- What the exercise asks: Show each line of the entries below in which the word "href" appears.

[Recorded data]
^^^^^^^^^^^^^^^^
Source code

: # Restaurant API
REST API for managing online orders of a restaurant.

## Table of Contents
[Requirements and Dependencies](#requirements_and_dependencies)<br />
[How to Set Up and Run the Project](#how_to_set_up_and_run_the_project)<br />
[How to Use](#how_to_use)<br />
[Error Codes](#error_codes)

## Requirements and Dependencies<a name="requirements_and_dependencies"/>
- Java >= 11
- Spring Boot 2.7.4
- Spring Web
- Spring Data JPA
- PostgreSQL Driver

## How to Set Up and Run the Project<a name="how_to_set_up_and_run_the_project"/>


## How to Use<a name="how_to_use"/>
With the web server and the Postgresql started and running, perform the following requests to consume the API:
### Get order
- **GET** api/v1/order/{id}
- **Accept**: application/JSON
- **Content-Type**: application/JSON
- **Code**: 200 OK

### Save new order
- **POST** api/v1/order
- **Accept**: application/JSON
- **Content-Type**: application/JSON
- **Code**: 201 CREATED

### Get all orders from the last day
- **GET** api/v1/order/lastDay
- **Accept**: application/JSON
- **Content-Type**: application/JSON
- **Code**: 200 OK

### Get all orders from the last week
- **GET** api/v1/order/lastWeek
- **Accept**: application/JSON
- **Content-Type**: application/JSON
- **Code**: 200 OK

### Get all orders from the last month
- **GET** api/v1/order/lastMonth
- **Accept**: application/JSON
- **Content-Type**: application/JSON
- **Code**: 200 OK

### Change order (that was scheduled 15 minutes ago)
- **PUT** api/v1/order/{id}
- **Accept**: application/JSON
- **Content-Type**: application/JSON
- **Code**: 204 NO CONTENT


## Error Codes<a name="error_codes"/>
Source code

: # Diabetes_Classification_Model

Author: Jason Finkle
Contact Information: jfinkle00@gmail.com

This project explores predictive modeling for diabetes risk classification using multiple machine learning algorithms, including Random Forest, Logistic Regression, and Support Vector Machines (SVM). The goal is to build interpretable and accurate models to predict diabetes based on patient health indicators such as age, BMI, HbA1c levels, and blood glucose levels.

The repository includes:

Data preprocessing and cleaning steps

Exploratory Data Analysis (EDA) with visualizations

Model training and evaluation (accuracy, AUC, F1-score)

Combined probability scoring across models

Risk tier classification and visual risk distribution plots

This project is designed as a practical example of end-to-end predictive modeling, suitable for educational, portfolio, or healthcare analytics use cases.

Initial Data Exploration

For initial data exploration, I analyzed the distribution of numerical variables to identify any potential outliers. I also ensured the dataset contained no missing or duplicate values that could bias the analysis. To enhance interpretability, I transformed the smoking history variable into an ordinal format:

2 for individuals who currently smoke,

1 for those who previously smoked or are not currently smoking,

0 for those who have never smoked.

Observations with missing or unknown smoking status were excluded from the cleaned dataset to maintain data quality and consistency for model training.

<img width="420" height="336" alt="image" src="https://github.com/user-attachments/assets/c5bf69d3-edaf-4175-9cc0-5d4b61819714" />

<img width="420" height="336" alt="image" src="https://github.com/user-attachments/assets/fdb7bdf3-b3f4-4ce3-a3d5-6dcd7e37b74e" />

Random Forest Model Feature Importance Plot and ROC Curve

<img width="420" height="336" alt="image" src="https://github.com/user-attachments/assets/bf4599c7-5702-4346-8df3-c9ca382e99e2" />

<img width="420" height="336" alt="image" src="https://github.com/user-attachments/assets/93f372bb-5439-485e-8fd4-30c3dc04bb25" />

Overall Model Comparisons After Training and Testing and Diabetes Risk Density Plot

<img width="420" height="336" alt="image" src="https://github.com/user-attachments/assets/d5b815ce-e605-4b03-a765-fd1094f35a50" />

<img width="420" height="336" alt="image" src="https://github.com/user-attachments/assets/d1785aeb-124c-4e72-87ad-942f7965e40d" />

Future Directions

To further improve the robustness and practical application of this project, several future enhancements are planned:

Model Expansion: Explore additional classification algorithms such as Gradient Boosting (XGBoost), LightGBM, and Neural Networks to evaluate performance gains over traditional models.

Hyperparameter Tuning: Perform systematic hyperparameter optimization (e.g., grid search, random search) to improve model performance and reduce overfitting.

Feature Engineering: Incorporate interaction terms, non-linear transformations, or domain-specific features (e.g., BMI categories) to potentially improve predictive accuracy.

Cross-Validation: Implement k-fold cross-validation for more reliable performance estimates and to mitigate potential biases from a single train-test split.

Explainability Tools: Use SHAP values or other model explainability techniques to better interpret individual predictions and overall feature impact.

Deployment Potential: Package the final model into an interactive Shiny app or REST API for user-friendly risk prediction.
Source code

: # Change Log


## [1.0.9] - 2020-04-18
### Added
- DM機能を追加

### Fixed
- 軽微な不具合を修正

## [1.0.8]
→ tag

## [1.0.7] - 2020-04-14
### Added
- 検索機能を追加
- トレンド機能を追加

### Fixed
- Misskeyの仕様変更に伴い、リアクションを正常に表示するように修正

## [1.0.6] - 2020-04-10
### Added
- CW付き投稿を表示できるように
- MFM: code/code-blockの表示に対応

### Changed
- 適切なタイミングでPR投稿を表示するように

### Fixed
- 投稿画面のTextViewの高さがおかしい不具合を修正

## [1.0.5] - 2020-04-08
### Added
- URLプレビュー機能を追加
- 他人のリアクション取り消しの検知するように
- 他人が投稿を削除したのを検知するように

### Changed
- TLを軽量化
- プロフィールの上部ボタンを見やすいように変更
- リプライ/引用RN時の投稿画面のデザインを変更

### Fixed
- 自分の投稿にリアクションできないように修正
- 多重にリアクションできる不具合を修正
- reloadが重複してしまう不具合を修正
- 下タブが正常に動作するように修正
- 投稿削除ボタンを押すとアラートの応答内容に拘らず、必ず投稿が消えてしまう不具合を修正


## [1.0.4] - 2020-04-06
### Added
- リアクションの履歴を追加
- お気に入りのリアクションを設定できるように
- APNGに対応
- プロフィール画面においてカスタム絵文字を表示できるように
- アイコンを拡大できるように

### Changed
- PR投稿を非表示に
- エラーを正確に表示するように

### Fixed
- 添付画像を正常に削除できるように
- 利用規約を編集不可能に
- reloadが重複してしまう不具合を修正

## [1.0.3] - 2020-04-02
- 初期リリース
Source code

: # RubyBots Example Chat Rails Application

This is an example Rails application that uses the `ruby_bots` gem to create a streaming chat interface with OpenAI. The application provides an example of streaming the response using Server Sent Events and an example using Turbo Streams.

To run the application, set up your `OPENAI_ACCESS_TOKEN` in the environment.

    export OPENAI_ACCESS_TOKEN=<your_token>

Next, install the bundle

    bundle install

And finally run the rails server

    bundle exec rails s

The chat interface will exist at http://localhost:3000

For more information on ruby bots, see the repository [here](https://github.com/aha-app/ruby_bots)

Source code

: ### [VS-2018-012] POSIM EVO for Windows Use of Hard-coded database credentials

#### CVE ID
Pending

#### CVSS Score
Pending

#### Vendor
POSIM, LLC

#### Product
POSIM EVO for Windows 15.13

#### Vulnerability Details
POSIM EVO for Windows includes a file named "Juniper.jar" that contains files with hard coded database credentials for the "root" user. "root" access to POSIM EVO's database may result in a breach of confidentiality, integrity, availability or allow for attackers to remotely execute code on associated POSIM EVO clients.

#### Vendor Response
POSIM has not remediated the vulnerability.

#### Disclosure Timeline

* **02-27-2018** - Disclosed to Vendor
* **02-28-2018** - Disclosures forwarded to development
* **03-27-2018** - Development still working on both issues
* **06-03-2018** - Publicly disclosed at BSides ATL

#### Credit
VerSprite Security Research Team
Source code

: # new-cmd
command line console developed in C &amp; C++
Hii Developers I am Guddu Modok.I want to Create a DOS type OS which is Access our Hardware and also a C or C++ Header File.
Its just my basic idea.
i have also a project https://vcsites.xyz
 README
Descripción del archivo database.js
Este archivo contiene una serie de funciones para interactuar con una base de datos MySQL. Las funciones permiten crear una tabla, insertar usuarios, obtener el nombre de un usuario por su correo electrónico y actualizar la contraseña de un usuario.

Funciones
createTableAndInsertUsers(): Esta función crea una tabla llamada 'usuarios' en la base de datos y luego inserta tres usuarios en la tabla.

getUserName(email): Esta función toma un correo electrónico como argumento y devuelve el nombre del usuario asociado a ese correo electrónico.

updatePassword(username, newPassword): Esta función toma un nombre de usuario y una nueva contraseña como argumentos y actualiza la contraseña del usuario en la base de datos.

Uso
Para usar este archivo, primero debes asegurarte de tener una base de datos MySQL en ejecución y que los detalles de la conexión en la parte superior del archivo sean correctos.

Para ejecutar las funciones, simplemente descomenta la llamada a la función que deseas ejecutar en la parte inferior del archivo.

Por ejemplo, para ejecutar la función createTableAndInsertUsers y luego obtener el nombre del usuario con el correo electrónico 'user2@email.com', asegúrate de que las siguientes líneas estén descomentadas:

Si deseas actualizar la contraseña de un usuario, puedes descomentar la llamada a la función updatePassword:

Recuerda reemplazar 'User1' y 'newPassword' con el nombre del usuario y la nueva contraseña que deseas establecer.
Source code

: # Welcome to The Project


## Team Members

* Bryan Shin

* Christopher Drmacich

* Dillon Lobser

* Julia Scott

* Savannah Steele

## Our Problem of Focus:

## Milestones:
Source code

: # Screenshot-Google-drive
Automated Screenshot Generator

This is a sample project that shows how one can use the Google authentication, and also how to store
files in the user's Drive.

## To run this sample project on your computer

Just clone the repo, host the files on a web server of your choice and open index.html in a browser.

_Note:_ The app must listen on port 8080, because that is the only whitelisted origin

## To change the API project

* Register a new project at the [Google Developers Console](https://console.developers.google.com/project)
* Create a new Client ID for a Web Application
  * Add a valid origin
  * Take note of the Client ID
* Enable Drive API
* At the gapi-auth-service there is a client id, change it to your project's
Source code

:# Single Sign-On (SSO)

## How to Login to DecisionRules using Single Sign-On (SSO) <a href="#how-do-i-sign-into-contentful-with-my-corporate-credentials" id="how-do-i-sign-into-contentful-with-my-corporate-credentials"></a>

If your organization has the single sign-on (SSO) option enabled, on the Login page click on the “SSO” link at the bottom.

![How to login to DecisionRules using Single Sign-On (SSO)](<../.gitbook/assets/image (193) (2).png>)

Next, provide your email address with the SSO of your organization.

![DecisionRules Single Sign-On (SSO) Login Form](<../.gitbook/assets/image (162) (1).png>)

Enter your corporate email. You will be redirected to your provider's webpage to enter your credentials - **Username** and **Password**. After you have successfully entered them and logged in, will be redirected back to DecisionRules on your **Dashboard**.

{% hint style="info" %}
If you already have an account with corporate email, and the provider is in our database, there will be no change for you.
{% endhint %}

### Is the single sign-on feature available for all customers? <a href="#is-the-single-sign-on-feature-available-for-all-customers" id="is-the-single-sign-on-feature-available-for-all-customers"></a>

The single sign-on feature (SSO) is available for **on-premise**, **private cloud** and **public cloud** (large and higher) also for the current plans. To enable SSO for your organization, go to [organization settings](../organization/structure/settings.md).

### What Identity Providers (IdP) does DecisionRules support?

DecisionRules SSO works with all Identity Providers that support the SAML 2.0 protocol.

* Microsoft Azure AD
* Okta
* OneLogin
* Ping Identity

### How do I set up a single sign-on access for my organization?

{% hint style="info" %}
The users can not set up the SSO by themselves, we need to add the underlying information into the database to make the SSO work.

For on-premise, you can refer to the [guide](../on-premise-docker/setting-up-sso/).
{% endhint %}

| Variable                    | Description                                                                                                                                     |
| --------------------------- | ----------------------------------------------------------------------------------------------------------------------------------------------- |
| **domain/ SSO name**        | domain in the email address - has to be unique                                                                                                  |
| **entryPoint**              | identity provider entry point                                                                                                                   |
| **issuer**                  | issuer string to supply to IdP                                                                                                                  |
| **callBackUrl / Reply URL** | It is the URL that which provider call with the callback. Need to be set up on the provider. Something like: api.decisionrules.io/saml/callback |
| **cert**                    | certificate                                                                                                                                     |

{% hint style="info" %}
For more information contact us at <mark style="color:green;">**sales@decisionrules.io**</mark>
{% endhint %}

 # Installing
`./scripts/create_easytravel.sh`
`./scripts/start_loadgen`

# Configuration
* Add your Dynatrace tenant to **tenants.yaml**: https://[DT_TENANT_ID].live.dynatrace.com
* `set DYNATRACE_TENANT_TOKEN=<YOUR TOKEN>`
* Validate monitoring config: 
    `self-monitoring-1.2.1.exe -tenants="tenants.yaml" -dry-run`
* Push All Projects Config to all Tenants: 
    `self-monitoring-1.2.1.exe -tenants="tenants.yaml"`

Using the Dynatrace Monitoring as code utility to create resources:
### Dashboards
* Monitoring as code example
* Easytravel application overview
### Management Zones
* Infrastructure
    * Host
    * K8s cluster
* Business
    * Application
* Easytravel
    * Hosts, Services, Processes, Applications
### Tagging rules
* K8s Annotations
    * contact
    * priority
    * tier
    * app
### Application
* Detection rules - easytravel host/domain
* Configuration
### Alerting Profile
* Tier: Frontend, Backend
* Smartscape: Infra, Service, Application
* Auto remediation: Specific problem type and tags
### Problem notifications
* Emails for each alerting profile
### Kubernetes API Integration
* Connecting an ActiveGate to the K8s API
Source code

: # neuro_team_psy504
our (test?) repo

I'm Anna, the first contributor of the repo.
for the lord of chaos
^^^^^^^^^^^^^^^^
- Answer to this problem:
## How to Login to DecisionRules using Single Sign-On (SSO) <a href="#how-do-i-sign-into-contentful-with-my-corporate-credentials" id="how-do-i-sign-into-contentful-with-my-corporate-credentials"></a>
### Is the single sign-on feature available for all customers? <a href="#is-the-single-sign-on-feature-available-for-all-customers" id="is-the-single-sign-on-feature-available-for-all-customers"></a>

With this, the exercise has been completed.